Real time measurement
I also measured real time with the zsh built-in time command.
-
Aldor GC, not inlined
aldor -ginterp sieve.as 25.08s user 0.08s system 99% cpu 25.338 total
-
Aldor GC, inlined
Unmeasurable. I killed the process after 10 minutes. It had not yet calculated more than the <= 1000 primes.
-
Boehm GC
aldor -ginterp sieve.as 29.32s user 0.06s system 99% cpu 29.404 total
Conclusion
- In oprofile, Boehm's GC gets better results than a fully optimised Aldor GC.
- In oprofile, a non-inlined Aldor GC gets much better results than the inlined version.
- In oprofile, a non-inlined Aldor GC gets better results than Boehm's GC.
- In callgrind, Boehm's GC fails to execute.
- In callgrind, the strange behaviour in oprofile regarding inlined code does not show.
- The non-inlined Aldor GC outperforms Boehm on real time measurement.

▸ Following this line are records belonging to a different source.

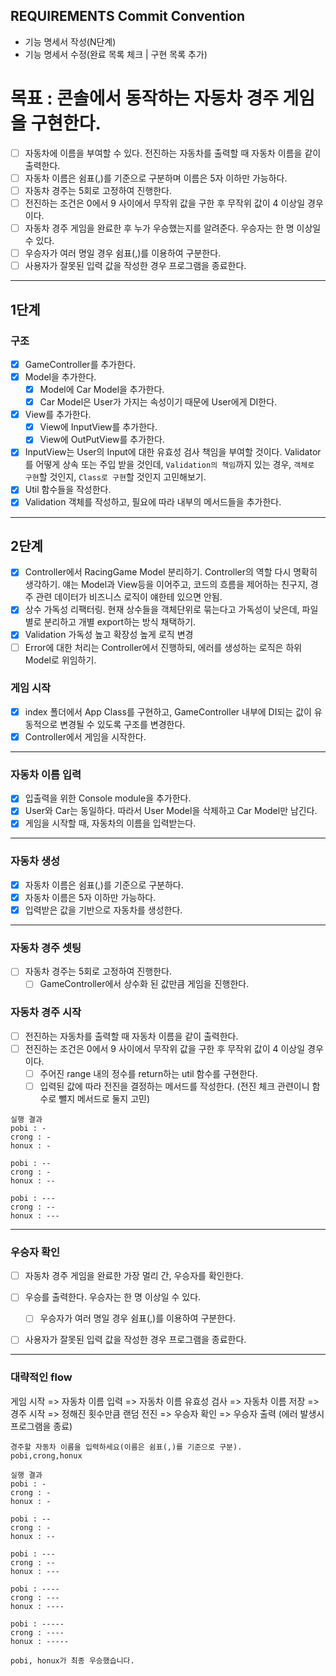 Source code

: ## REQUIREMENTS Commit Convention

- 기능 명세서 작성(N단계)
- 기능 명세서 수정(완료 목록 체크 | 구현 목록 추가)

# 목표 : 콘솔에서 동작하는 자동차 경주 게임을 구현한다.

- [ ] 자동차에 이름을 부여할 수 있다. 전진하는 자동차를 출력할 때 자동차 이름을 같이 출력한다.
- [ ] 자동차 이름은 쉼표(,)를 기준으로 구분하며 이름은 5자 이하만 가능하다.
- [ ] 자동차 경주는 5회로 고정하여 진행한다.
- [ ] 전진하는 조건은 0에서 9 사이에서 무작위 값을 구한 후 무작위 값이 4 이상일 경우이다.
- [ ] 자동차 경주 게임을 완료한 후 누가 우승했는지를 알려준다. 우승자는 한 명 이상일 수 있다.
- [ ] 우승자가 여러 명일 경우 쉼표(,)를 이용하여 구분한다.
- [ ] 사용자가 잘못된 입력 값을 작성한 경우 프로그램을 종료한다.

---

## 1단계

### 구조

- [x] GameController를 추가한다.
- [x] Model을 추가한다.
  - [x] Model에 Car Model을 추가한다.
  - [x] Car Model은 User가 가지는 속성이기 때문에 User에게 DI한다.
- [x] View를 추가한다.
  - [x] View에 InputView를 추가한다.
  - [x] View에 OutPutView를 추가한다.
- [x] InputView는 User의 Input에 대한 유효성 검사 책임을 부여할 것이다. Validator를 어떻게 상속 또는 주입 받을 것인데, `Validation의 책임`까지 있는 경우, `객체로 구현`할 것인지, `Class로 구현`할 것인지 고민해보기.
- [x] Util 함수들을 작성한다.
- [x] Validation 객체를 작성하고, 필요에 따라 내부의 메서드들을 추가한다.

---

## 2단계

- [x] Controller에서 RacingGame Model 분리하기.
      Controller의 역할 다시 명확히 생각하기. 얘는 Model과 View등을 이어주고, 코드의 흐름을 제어하는 친구지, 경주 관련 데이터가 비즈니스 로직이 얘한테 있으면 안됨.
- [x] 상수 가독성 리팩터링.
      현재 상수들을 객체단위로 묶는다고 가독성이 낮은데, 파일별로 분리하고 개별 export하는 방식 채택하기.
- [x] Validation 가독성 높고 확장성 높게 로직 변경
- [ ] Error에 대한 처리는 Controller에서 진행하되, 에러를 생성하는 로직은 하위 Model로 위임하기.

### 게임 시작

- [x] index 폴더에서 App Class를 구현하고, GameController 내부에 DI되는 값이 유동적으로 변경될 수 있도록 구조를 변경한다.
- [x] Controller에서 게임을 시작한다.

---

### 자동차 이름 입력

- [x] 입출력을 위한 Console module을 추가한다.
- [x] User와 Car는 동일하다. 따라서 User Model을 삭제하고 Car Model만 남긴다.
- [x] 게임을 시작할 때, 자동차의 이름을 입력받는다.

---

### 자동차 생성

- [x] 자동차 이름은 쉼표(,)를 기준으로 구분하다.
- [x] 자동차 이름은 5자 이하만 가능하다.
- [x] 입력받은 값을 기반으로 자동차를 생성한다.

---

### 자동차 경주 셋팅

- [ ] 자동차 경주는 5회로 고정하여 진행한다.
  - [ ] GameController에서 상수화 된 값만큼 게임을 진행한다.

### 자동차 경주 시작

- [ ] 전진하는 자동차를 출력할 때 자동차 이름을 같이 출력한다.
- [ ] 전진하는 조건은 0에서 9 사이에서 무작위 값을 구한 후 무작위 값이 4 이상일 경우이다.
  - [ ] 주어진 range 내의 정수를 return하는 util 함수를 구현한다.
  - [ ] 입력된 값에 따라 전진을 결정하는 메서드를 작성한다. (전진 체크 관련이니 함수로 뺄지 메서드로 둘지 고민)

```shell
실행 결과
pobi : -
crong : -
honux : -

pobi : --
crong : -
honux : --

pobi : ---
crong : --
honux : ---
```

---

### 우승자 확인

- [ ] 자동차 경주 게임을 완료한 가장 멀리 간, 우승자를 확인한다.
- [ ] 우승를 출력한다. 우승자는 한 명 이상일 수 있다.

  - [ ] 우승자가 여러 명일 경우 쉼표(,)를 이용하여 구분한다.

- [ ] 사용자가 잘못된 입력 값을 작성한 경우 프로그램을 종료한다.

---

### 대략적인 flow

게임 시작 => 자동차 이름 입력 => 자동차 이름 유효성 검사 => 자동차 이름 저장 => 경주 시작 => 정해진 횟수만큼 랜덤 전진 => 우승자 확인 => 우승자 출력
(에러 발생시 프로그램을 종료)

```text
경주할 자동차 이름을 입력하세요(이름은 쉼표(,)를 기준으로 구분).
pobi,crong,honux

실행 결과
pobi : -
crong : -
honux : -

pobi : --
crong : -
honux : --

pobi : ---
crong : --
honux : ---

pobi : ----
crong : ---
honux : ----

pobi : -----
crong : ----
honux : -----

pobi, honux가 최종 우승했습니다.
```

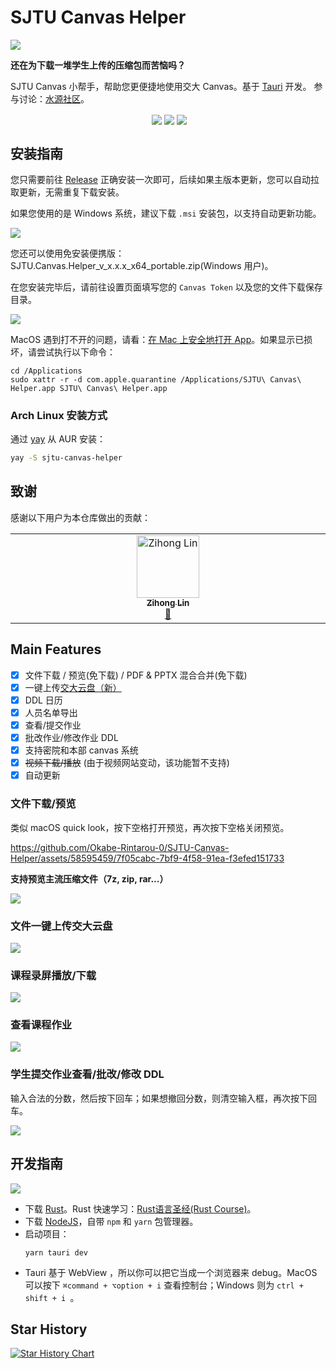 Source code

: # SJTU Canvas Helper

![](./images/logo.png)

**还在为下载一堆学生上传的压缩包而苦恼吗？**

SJTU Canvas 小帮手，帮助您更便捷地使用交大 Canvas。基于 [Tauri](https://tauri.app/) 开发。
参与讨论：[水源社区](https://shuiyuan.sjtu.edu.cn/t/topic/245275)。

<div align="center">
  <img align="center" src="https://img.shields.io/badge/rust-1.75-blue" alt="">
  <img align="center" src="https://img.shields.io/github/stars/Okabe-Rintarou-0/SJTU-Canvas-Helper" /> 
  <img align="center" src="https://img.shields.io/github/v/release/Okabe-Rintarou-0/SJTU-Canvas-Helper?include_prereleases" /> 
  <img align="center" src="https://img.shields.io/github/downloads/Okabe-Rintarou-0/SJTU-Canvas-Helper/total" />
</div>

## 安装指南

您只需要前往 [Release](https://github.com/Okabe-Rintarou-0/SJTU-Canvas-Helper/releases) 正确安装一次即可，后续如果主版本更新，您可以自动拉取更新，无需重复下载安装。

如果您使用的是 Windows 系统，建议下载 `.msi` 安装包，以支持自动更新功能。

![](./images/installation.png)

您还可以使用免安装便携版：SJTU.Canvas.Helper_v_x.x.x_x64_portable.zip(Windows 用户)。

在您安装完毕后，请前往设置页面填写您的 `Canvas Token` 以及您的文件下载保存目录。

![](./images/settings.png)

MacOS 遇到打不开的问题，请看：[在 Mac 上安全地打开 App](https://support.apple.com/zh-cn/102445)。如果显示已损坏，请尝试执行以下命令：
```shell
cd /Applications 
sudo xattr -r -d com.apple.quarantine /Applications/SJTU\ Canvas\ Helper.app SJTU\ Canvas\ Helper.app
```

### Arch Linux 安装方式  
通过 [yay](https://github.com/Jguer/yay) 从 AUR 安装：  
```bash  
yay -S sjtu-canvas-helper
```

## 致谢

感谢以下用户为本仓库做出的贡献：

<!-- ALL-CONTRIBUTORS-LIST:START - Do not remove or modify this section -->
<!-- prettier-ignore-start -->
<!-- markdownlint-disable -->
<table>
  <tbody>
    <tr>
      <td align="center" valign="top" width="14.28%"><a href="http://okabe-rintarou-0.github.io"><img src="https://avatars.githubusercontent.com/u/58595459?v=4?s=100" width="100px;" alt="Zihong Lin"/><br /><sub><b>Zihong Lin</b></sub></a><br /><a href="#maintenance-okabe-rintarou-0" title="Maintenance">🚧</a></td>
    </tr>
  </tbody>
</table>

<!-- markdownlint-restore -->
<!-- prettier-ignore-end -->

<!-- ALL-CONTRIBUTORS-LIST:END -->

## Main Features
+ [x] 文件下载 / 预览(免下载) / PDF & PPTX 混合合并(免下载)
+ [x] 一键上传[交大云盘（新）](https://pan.sjtu.edu.cn/)
+ [x] DDL 日历 
+ [x] 人员名单导出
+ [x] 查看/提交作业
+ [x] 批改作业/修改作业 DDL
+ [x] 支持密院和本部 canvas 系统
+ [x] ~~视频下载/播放~~ (由于视频网站变动，该功能暂不支持)
+ [x] 自动更新 

### 文件下载/预览

类似 macOS quick look，按下空格打开预览，再次按下空格关闭预览。

https://github.com/Okabe-Rintarou-0/SJTU-Canvas-Helper/assets/58595459/7f05cabc-7bf9-4f58-91ea-f3efed151733

**支持预览主流压缩文件（7z, zip, rar...）**

![](./images/file.png)

### 文件一键上传交大云盘

![](./images/jbox.png)

### 课程录屏播放/下载

![](./images/video.png)

### 查看课程作业

![](./images/assignment.png)

### 学生提交作业查看/批改/修改 DDL
  
输入合法的分数，然后按下回车；如果想撤回分数，则清空输入框，再次按下回车。

![](./images/submission.png)

## 开发指南

![](images/arch.png)

+ 下载 [Rust](https://www.rust-lang.org/tools/install)。Rust 快速学习：[Rust语言圣经(Rust Course)](https://course.rs/about-book.html)。
+ 下载 [NodeJS](https://nodejs.org/en/download/current)，自带 `npm` 和 `yarn` 包管理器。
+ 启动项目：
  ```shell
  yarn tauri dev
  ```
+ Tauri 基于 WebView ，所以你可以把它当成一个浏览器来 debug。MacOS 可以按下 `⌘command + ⌥option + i` 查看控制台；Windows 则为 `ctrl + shift + i `。

## Star History

[![Star History Chart](https://api.star-history.com/svg?repos=Okabe-Rintarou-0/SJTU-Canvas-Helper&type=Date)](https://star-history.com/#Okabe-Rintarou-0/SJTU-Canvas-Helper&Date)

The question is, why does the Aldor GC perform so much worse when compiled with inlining? A possible reason could be that due to inlining and heavy optimisation, the instruction cache is badly utilised. This would be a gcc bug, a misoptimisation. Next, I will do the allocation tests with the two memory managers, again. This time, I will use a non-inlined Aldor GC.